[Data records]
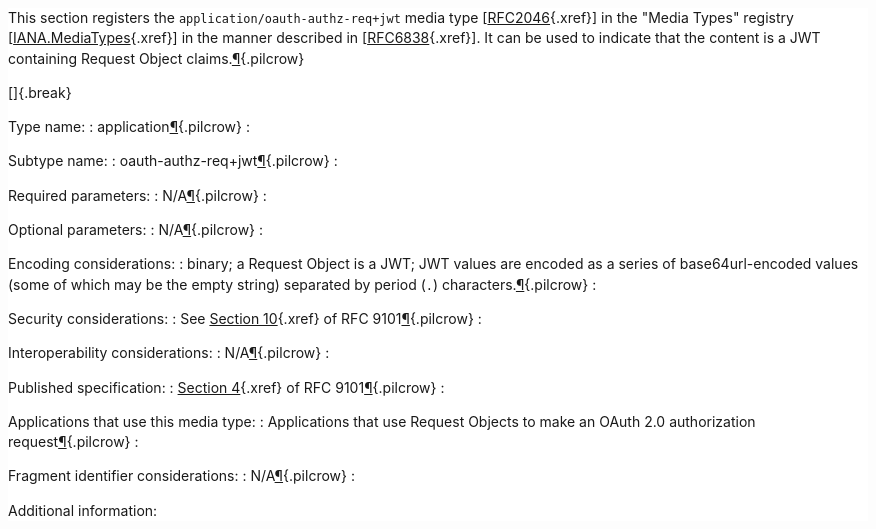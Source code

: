 This section registers the `application/oauth-authz-req+jwt` media type
\[[RFC2046](#RFC2046){.xref}\] in the \"Media Types\" registry
\[[IANA.MediaTypes](#IANA.MediaTypes){.xref}\] in the manner described
in \[[RFC6838](#RFC6838){.xref}\]. It can be used to indicate that the
content is a JWT containing Request Object
claims.[¶](#section-9.4.1-1){.pilcrow}

[]{.break}

Type name:
:   application[¶](#section-9.4.1-2.2){.pilcrow}
:   

Subtype name:
:   oauth-authz-req+jwt[¶](#section-9.4.1-2.4){.pilcrow}
:   

Required parameters:
:   N/A[¶](#section-9.4.1-2.6){.pilcrow}
:   

Optional parameters:
:   N/A[¶](#section-9.4.1-2.8){.pilcrow}
:   

Encoding considerations:
:   binary; a Request Object is a JWT; JWT values are encoded as a
    series of base64url-encoded values (some of which may be the empty
    string) separated by period (`.`)
    characters.[¶](#section-9.4.1-2.10){.pilcrow}
:   

Security considerations:
:   See [Section 10](#Security){.xref} of RFC
    9101[¶](#section-9.4.1-2.12){.pilcrow}
:   

Interoperability considerations:
:   N/A[¶](#section-9.4.1-2.14){.pilcrow}
:   

Published specification:
:   [Section 4](#authorization_request_object){.xref} of RFC
    9101[¶](#section-9.4.1-2.16){.pilcrow}
:   

Applications that use this media type:
:   Applications that use Request Objects to make an OAuth 2.0
    authorization request[¶](#section-9.4.1-2.18){.pilcrow}
:   

Fragment identifier considerations:
:   N/A[¶](#section-9.4.1-2.20){.pilcrow}
:   

Additional information:
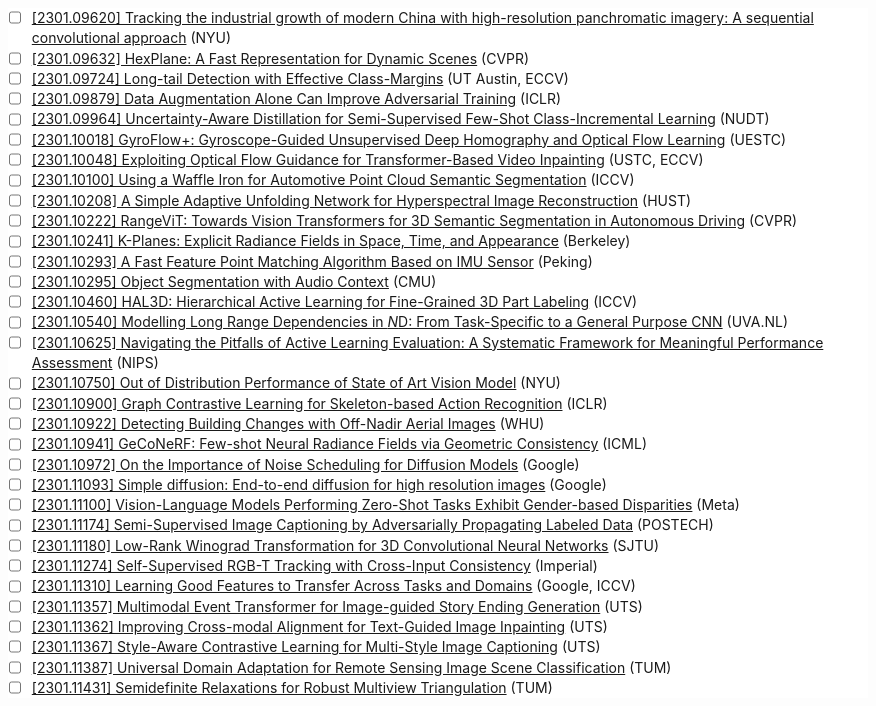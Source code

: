 - [ ] [\[2301.09620\] Tracking the industrial growth of modern China with high-resolution panchromatic imagery: A sequential convolutional approach](https://arxiv.org/abs/2301.09620) (NYU)
- [ ] [\[2301.09632\] HexPlane: A Fast Representation for Dynamic Scenes](https://arxiv.org/abs/2301.09632) (CVPR)
- [ ] [\[2301.09724\] Long-tail Detection with Effective Class-Margins](https://arxiv.org/abs/2301.09724) (UT Austin, ECCV)
- [ ] [\[2301.09879\] Data Augmentation Alone Can Improve Adversarial Training](https://arxiv.org/abs/2301.09879) (ICLR)
- [ ] [\[2301.09964\] Uncertainty-Aware Distillation for Semi-Supervised Few-Shot Class-Incremental Learning](https://arxiv.org/abs/2301.09964) (NUDT)
- [ ] [\[2301.10018\] GyroFlow+: Gyroscope-Guided Unsupervised Deep Homography and Optical Flow Learning](https://arxiv.org/abs/2301.10018) (UESTC)
- [ ] [\[2301.10048\] Exploiting Optical Flow Guidance for Transformer-Based Video Inpainting](https://arxiv.org/abs/2301.10048) (USTC, ECCV)
- [ ] [\[2301.10100\] Using a Waffle Iron for Automotive Point Cloud Semantic Segmentation](https://arxiv.org/abs/2301.10100) (ICCV)
- [ ] [\[2301.10208\] A Simple Adaptive Unfolding Network for Hyperspectral Image Reconstruction](https://arxiv.org/abs/2301.10208) (HUST)
- [ ] [\[2301.10222\] RangeViT: Towards Vision Transformers for 3D Semantic Segmentation in Autonomous Driving](https://arxiv.org/abs/2301.10222) (CVPR)
- [ ] [\[2301.10241\] K-Planes: Explicit Radiance Fields in Space, Time, and Appearance](https://arxiv.org/abs/2301.10241) (Berkeley)
- [ ] [\[2301.10293\] A Fast Feature Point Matching Algorithm Based on IMU Sensor](https://arxiv.org/abs/2301.10293) (Peking)
- [ ] [\[2301.10295\] Object Segmentation with Audio Context](https://arxiv.org/abs/2301.10295) (CMU)
- [ ] [\[2301.10460\] HAL3D: Hierarchical Active Learning for Fine-Grained 3D Part Labeling](https://arxiv.org/abs/2301.10460) (ICCV)
- [ ] [\[2301.10540\] Modelling Long Range Dependencies in $N$D: From Task-Specific to a General Purpose CNN](https://arxiv.org/abs/2301.10540) (UVA.NL)
- [ ] [\[2301.10625\] Navigating the Pitfalls of Active Learning Evaluation: A Systematic Framework for Meaningful Performance Assessment](https://arxiv.org/abs/2301.10625) (NIPS)
- [ ] [\[2301.10750\] Out of Distribution Performance of State of Art Vision Model](https://arxiv.org/abs/2301.10750) (NYU)
- [ ] [\[2301.10900\] Graph Contrastive Learning for Skeleton-based Action Recognition](https://arxiv.org/abs/2301.10900) (ICLR)
- [ ] [\[2301.10922\] Detecting Building Changes with Off-Nadir Aerial Images](https://arxiv.org/abs/2301.10922) (WHU)
- [ ] [\[2301.10941\] GeCoNeRF: Few-shot Neural Radiance Fields via Geometric Consistency](https://arxiv.org/abs/2301.10941) (ICML)
- [ ] [\[2301.10972\] On the Importance of Noise Scheduling for Diffusion Models](https://arxiv.org/abs/2301.10972) (Google)
- [ ] [\[2301.11093\] Simple diffusion: End-to-end diffusion for high resolution images](https://arxiv.org/abs/2301.11093) (Google)
- [ ] [\[2301.11100\] Vision-Language Models Performing Zero-Shot Tasks Exhibit Gender-based Disparities](https://arxiv.org/abs/2301.11100) (Meta)
- [ ] [\[2301.11174\] Semi-Supervised Image Captioning by Adversarially Propagating Labeled Data](https://arxiv.org/abs/2301.11174) (POSTECH)
- [ ] [\[2301.11180\] Low-Rank Winograd Transformation for 3D Convolutional Neural Networks](https://arxiv.org/abs/2301.11180) (SJTU)
- [ ] [\[2301.11274\] Self-Supervised RGB-T Tracking with Cross-Input Consistency](https://arxiv.org/abs/2301.11274) (Imperial)
- [ ] [\[2301.11310\] Learning Good Features to Transfer Across Tasks and Domains](https://arxiv.org/abs/2301.11310) (Google, ICCV)
- [ ] [\[2301.11357\] Multimodal Event Transformer for Image-guided Story Ending Generation](https://arxiv.org/abs/2301.11357) (UTS)
- [ ] [\[2301.11362\] Improving Cross-modal Alignment for Text-Guided Image Inpainting](https://arxiv.org/abs/2301.11362) (UTS)
- [ ] [\[2301.11367\] Style-Aware Contrastive Learning for Multi-Style Image Captioning](https://arxiv.org/abs/2301.11367) (UTS)
- [ ] [\[2301.11387\] Universal Domain Adaptation for Remote Sensing Image Scene Classification](https://arxiv.org/abs/2301.11387) (TUM)
- [ ] [\[2301.11431\] Semidefinite Relaxations for Robust Multiview Triangulation](https://arxiv.org/abs/2301.11431) (TUM)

*Work instruction*. Please write out all the entries above again exactly as they appear, skipping any images.

*Written response*.
Source code

: This section registers the `application/oauth-authz-req+jwt` media type
\[[RFC2046](#RFC2046){.xref}\] in the \"Media Types\" registry
\[[IANA.MediaTypes](#IANA.MediaTypes){.xref}\] in the manner described
in \[[RFC6838](#RFC6838){.xref}\]. It can be used to indicate that the
content is a JWT containing Request Object
claims.[¶](#section-9.4.1-1){.pilcrow}

[]{.break}

Type name:
:   application[¶](#section-9.4.1-2.2){.pilcrow}
:   

Subtype name:
:   oauth-authz-req+jwt[¶](#section-9.4.1-2.4){.pilcrow}
:   

Required parameters:
:   N/A[¶](#section-9.4.1-2.6){.pilcrow}
:   

Optional parameters:
:   N/A[¶](#section-9.4.1-2.8){.pilcrow}
:   

Encoding considerations:
:   binary; a Request Object is a JWT; JWT values are encoded as a
    series of base64url-encoded values (some of which may be the empty
    string) separated by period (`.`)
    characters.[¶](#section-9.4.1-2.10){.pilcrow}
:   

Security considerations:
:   See [Section 10](#Security){.xref} of RFC
    9101[¶](#section-9.4.1-2.12){.pilcrow}
:   

Interoperability considerations:
:   N/A[¶](#section-9.4.1-2.14){.pilcrow}
:   

Published specification:
:   [Section 4](#authorization_request_object){.xref} of RFC
    9101[¶](#section-9.4.1-2.16){.pilcrow}
:   

Applications that use this media type:
:   Applications that use Request Objects to make an OAuth 2.0
    authorization request[¶](#section-9.4.1-2.18){.pilcrow}
:   

Fragment identifier considerations:
:   N/A[¶](#section-9.4.1-2.20){.pilcrow}
:   

Additional information:
Source code

: - [ ] [\[2301.09620\] Tracking the industrial growth of modern China with high-resolution panchromatic imagery: A sequential convolutional approach](https://arxiv.org/abs/2301.09620) (NYU)
- [ ] [\[2301.09632\] HexPlane: A Fast Representation for Dynamic Scenes](https://arxiv.org/abs/2301.09632) (CVPR)
- [ ] [\[2301.09724\] Long-tail Detection with Effective Class-Margins](https://arxiv.org/abs/2301.09724) (UT Austin, ECCV)
- [ ] [\[2301.09879\] Data Augmentation Alone Can Improve Adversarial Training](https://arxiv.org/abs/2301.09879) (ICLR)
- [ ] [\[2301.09964\] Uncertainty-Aware Distillation for Semi-Supervised Few-Shot Class-Incremental Learning](https://arxiv.org/abs/2301.09964) (NUDT)
- [ ] [\[2301.10018\] GyroFlow+: Gyroscope-Guided Unsupervised Deep Homography and Optical Flow Learning](https://arxiv.org/abs/2301.10018) (UESTC)
- [ ] [\[2301.10048\] Exploiting Optical Flow Guidance for Transformer-Based Video Inpainting](https://arxiv.org/abs/2301.10048) (USTC, ECCV)
- [ ] [\[2301.10100\] Using a Waffle Iron for Automotive Point Cloud Semantic Segmentation](https://arxiv.org/abs/2301.10100) (ICCV)
- [ ] [\[2301.10208\] A Simple Adaptive Unfolding Network for Hyperspectral Image Reconstruction](https://arxiv.org/abs/2301.10208) (HUST)
- [ ] [\[2301.10222\] RangeViT: Towards Vision Transformers for 3D Semantic Segmentation in Autonomous Driving](https://arxiv.org/abs/2301.10222) (CVPR)
- [ ] [\[2301.10241\] K-Planes: Explicit Radiance Fields in Space, Time, and Appearance](https://arxiv.org/abs/2301.10241) (Berkeley)
- [ ] [\[2301.10293\] A Fast Feature Point Matching Algorithm Based on IMU Sensor](https://arxiv.org/abs/2301.10293) (Peking)
- [ ] [\[2301.10295\] Object Segmentation with Audio Context](https://arxiv.org/abs/2301.10295) (CMU)
- [ ] [\[2301.10460\] HAL3D: Hierarchical Active Learning for Fine-Grained 3D Part Labeling](https://arxiv.org/abs/2301.10460) (ICCV)
- [ ] [\[2301.10540\] Modelling Long Range Dependencies in $N$D: From Task-Specific to a General Purpose CNN](https://arxiv.org/abs/2301.10540) (UVA.NL)
- [ ] [\[2301.10625\] Navigating the Pitfalls of Active Learning Evaluation: A Systematic Framework for Meaningful Performance Assessment](https://arxiv.org/abs/2301.10625) (NIPS)
- [ ] [\[2301.10750\] Out of Distribution Performance of State of Art Vision Model](https://arxiv.org/abs/2301.10750) (NYU)
- [ ] [\[2301.10900\] Graph Contrastive Learning for Skeleton-based Action Recognition](https://arxiv.org/abs/2301.10900) (ICLR)
- [ ] [\[2301.10922\] Detecting Building Changes with Off-Nadir Aerial Images](https://arxiv.org/abs/2301.10922) (WHU)
- [ ] [\[2301.10941\] GeCoNeRF: Few-shot Neural Radiance Fields via Geometric Consistency](https://arxiv.org/abs/2301.10941) (ICML)
- [ ] [\[2301.10972\] On the Importance of Noise Scheduling for Diffusion Models](https://arxiv.org/abs/2301.10972) (Google)
- [ ] [\[2301.11093\] Simple diffusion: End-to-end diffusion for high resolution images](https://arxiv.org/abs/2301.11093) (Google)
- [ ] [\[2301.11100\] Vision-Language Models Performing Zero-Shot Tasks Exhibit Gender-based Disparities](https://arxiv.org/abs/2301.11100) (Meta)
- [ ] [\[2301.11174\] Semi-Supervised Image Captioning by Adversarially Propagating Labeled Data](https://arxiv.org/abs/2301.11174) (POSTECH)
- [ ] [\[2301.11180\] Low-Rank Winograd Transformation for 3D Convolutional Neural Networks](https://arxiv.org/abs/2301.11180) (SJTU)
- [ ] [\[2301.11274\] Self-Supervised RGB-T Tracking with Cross-Input Consistency](https://arxiv.org/abs/2301.11274) (Imperial)
- [ ] [\[2301.11310\] Learning Good Features to Transfer Across Tasks and Domains](https://arxiv.org/abs/2301.11310) (Google, ICCV)
- [ ] [\[2301.11357\] Multimodal Event Transformer for Image-guided Story Ending Generation](https://arxiv.org/abs/2301.11357) (UTS)
- [ ] [\[2301.11362\] Improving Cross-modal Alignment for Text-Guided Image Inpainting](https://arxiv.org/abs/2301.11362) (UTS)
- [ ] [\[2301.11367\] Style-Aware Contrastive Learning for Multi-Style Image Captioning](https://arxiv.org/abs/2301.11367) (UTS)
- [ ] [\[2301.11387\] Universal Domain Adaptation for Remote Sensing Image Scene Classification](https://arxiv.org/abs/2301.11387) (TUM)
- [ ] [\[2301.11431\] Semidefinite Relaxations for Robust Multiview Triangulation](https://arxiv.org/abs/2301.11431) (TUM)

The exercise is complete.